Information systems play a fundamental role in deploying and operating these new ecosystems. An open information platform enables companies to integrate the critical components of a smart platform, which is “open” not only because it allows information exchange and participant involvement but also because it ensures that interdependencies and loyalties between partners are taken into account and build up a strong innovation engine.

  • Industry experts identify four evolutionary ecosystem stages: pioneering, when the basic paradigm of the ecosystem is being worked out; expansion, when the community broadens its scope and consumes resources of all types; authority, when the community architecture becomes stable and competition for leadership and profits within the ecosystem gets brutal; and renewal, when continuing innovation must take place for the community to thrive.

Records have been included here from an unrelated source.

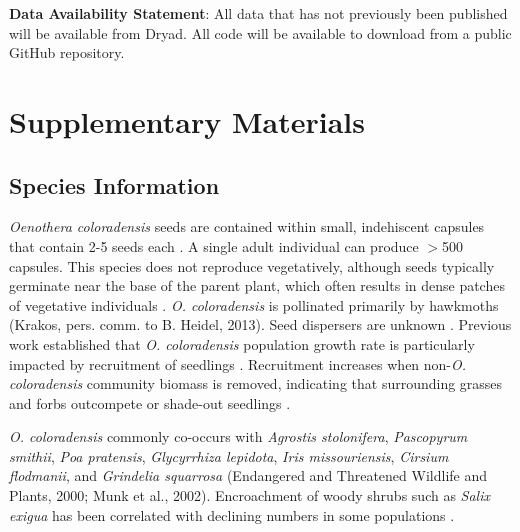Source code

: \documentclass[12pt, letterpaper]{article}
\renewcommand{\thesection}{} %
\begin{document}
\small{\textbf{Data Availability Statement}: All data that has not previously been published will be available from Dryad. All code will be available to download from a public GitHub repository.}



\newpage

\setcounter{figure}{0}
\setcounter{table}{0}
\setcounter{section}{0}
\setcounter{page}{1}

\renewcommand{\thepage}{S\arabic{page}}
\renewcommand{\thesection}{S\arabic{section}}
\renewcommand{\thetable}{S\arabic{table}}
\renewcommand{\thefigure}{S\arabic{figure}}

\section{Supplementary Materials}
\normalfont
\subsection{Species Information}
\textit{Oenothera coloradensis} seeds are contained within small, indehiscent capsules that contain 2-5 seeds each \cite{Burgess2005CapsuleColoradensis}. A single adult individual can produce $>$500 capsules. This species does not reproduce vegetatively, although seeds typically germinate near the base of the parent plant, which often results in dense patches of vegetative individuals \cite{Heidel202133-YearWyoming}. \textit{O. coloradensis} is pollinated primarily by hawkmoths (Krakos, pers. comm. to B. Heidel, 2013). Seed dispersers are unknown \cite{Floyd1998, Heidel202133-YearWyoming}. Previous work established that \textit{O. coloradensis} population growth rate is particularly impacted by recruitment of seedlings \cite{Floyd1998}. Recruitment increases when non-\textit{O. coloradensis} community biomass is removed, indicating that surrounding grasses and forbs outcompete or shade-out seedlings \cite{Munk2002RosetteSpecies}.
\nocite{krakosPersonalComm}

\textit{O. coloradensis} commonly co-occurs with \textit{Agrostis stolonifera}, \textit{Pascopyrum smithii}, \textit{Poa pratensis}, \textit{Glycyrrhiza lepidota}, \textit{Iris missouriensis}, \textit{Cirsium flodmanii}, and \textit{Grindelia squarrosa} (Endangered and Threatened Wildlife and Plants, 2000; Munk et al., 2002). Encroachment of woody shrubs such as \textit{Salix exigua} has been correlated with declining numbers in some populations \cite{Heidel202133-YearWyoming}.
\end{document}
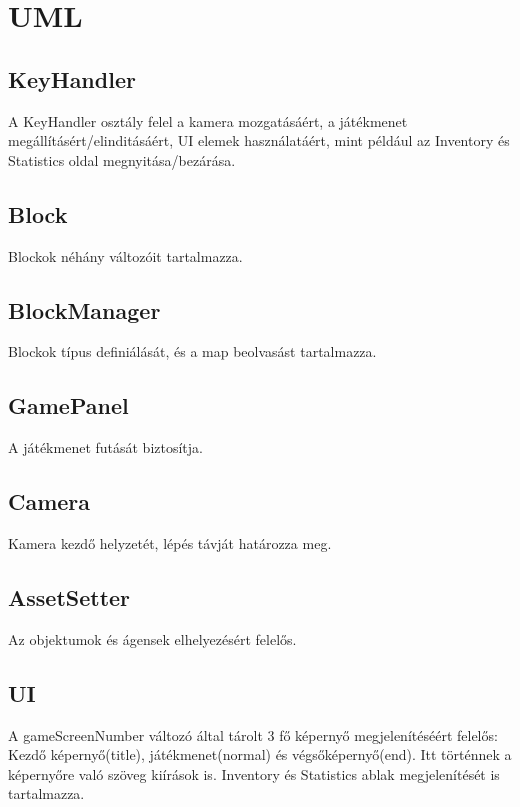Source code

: 
\section{UML}

\subsection{KeyHandler}

A KeyHandler osztály felel a kamera mozgatásáért, a játékmenet megállításért/elinditásáért, UI elemek használatáért, 
mint például az Inventory és Statistics oldal megnyitása/bezárása.

\subsection{Block}

Blockok néhány változóit tartalmazza.

\subsection{BlockManager}

Blockok típus definiálását, és a map beolvasást tartalmazza.

\subsection{GamePanel}

A játékmenet futását biztosítja.

\subsection{Camera}

Kamera kezdő helyzetét, lépés távját határozza meg.

\subsection{AssetSetter}

Az objektumok és ágensek elhelyezésért felelős.

\subsection{UI}

A gameScreenNumber változó által tárolt 3 fő képernyő megjelenítéséért felelős: Kezdő képernyő(title),
játékmenet(normal) és végsőképernyő(end).
Itt történnek a képernyőre való szöveg kiírások is.
Inventory és Statistics ablak megjelenítését is tartalmazza.

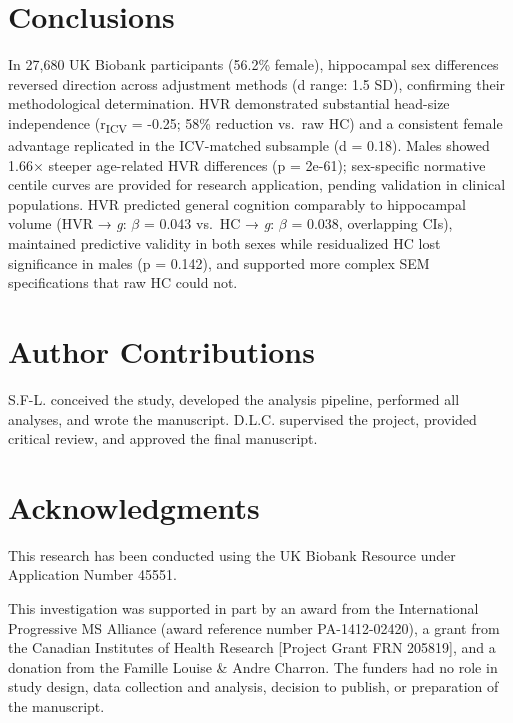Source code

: \documentclass[
]{article}
\begin{document}
\section{Conclusions}\label{conclusions}

In 27,680 UK Biobank participants (56.2\% female), hippocampal sex
differences reversed direction across adjustment methods (d range: 1.5
SD), confirming their methodological determination. HVR demonstrated
substantial head-size independence (r\textsubscript{ICV} = -0.25; 58\%
reduction vs.~raw HC) and a consistent female advantage replicated in
the ICV-matched subsample (d = 0.18). Males showed 1.66× steeper
age-related HVR differences (p = 2e-61); sex-specific normative centile
curves are provided for research application, pending validation in
clinical populations. HVR predicted general cognition comparably to
hippocampal volume (HVR → \emph{g}: \(\beta\) = 0.043 vs.~HC → \emph{g}:
\(\beta\) = 0.038, overlapping CIs), maintained predictive validity in
both sexes while residualized HC lost significance in males (p = 0.142),
and supported more complex SEM specifications that raw HC could not.

\section*{Author Contributions}\label{author-contributions}

S.F-L. conceived the study, developed the analysis pipeline, performed
all analyses, and wrote the manuscript. D.L.C. supervised the project,
provided critical review, and approved the final manuscript.

\section*{Acknowledgments}\label{acknowledgments}

This research has been conducted using the UK Biobank Resource under
Application Number 45551.

This investigation was supported in part by an award from the
International Progressive MS Alliance (award reference number
PA-1412-02420), a grant from the Canadian Institutes of Health Research
{[}Project Grant FRN 205819{]}, and a donation from the Famille Louise
\& Andre Charron. The funders had no role in study design, data
collection and analysis, decision to publish, or preparation of the
manuscript.
\end{document}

  • The ability to co-create in a digital ecosystem: A co-creation strategy treats customers, channel partners, suppliers, and industry ecosystem participants as active agents who have permission to combine the modular capabilities exposed in a platform to create new experiences. Talent-empowered organizations also embed the multiplier mindset and best practices into their strategies, processes, operations, and governance, talent multiplication moves from a key competitive mindset to an important and distinctive source of competitive advantage-Innovation capability.
  • Emerging markets offer particularly fertile ground for developing cross-industry ecosystems and innovation opportunities: It is in part because ways of doing business and customer expectations both tend to be more flexible than those in the developed economy, companies need new ecosystem partners to pursue them. Today’s technology enables companies to leverage their various environments, or ecosystems, to chase innovation and accelerate performance.
Therefore, in order to succeed in today’s fast-changing business world, harnessing the power of ecosystems is critical. Are businesses at the tipping point to embrace a sociological, digital and global ecosystem yet?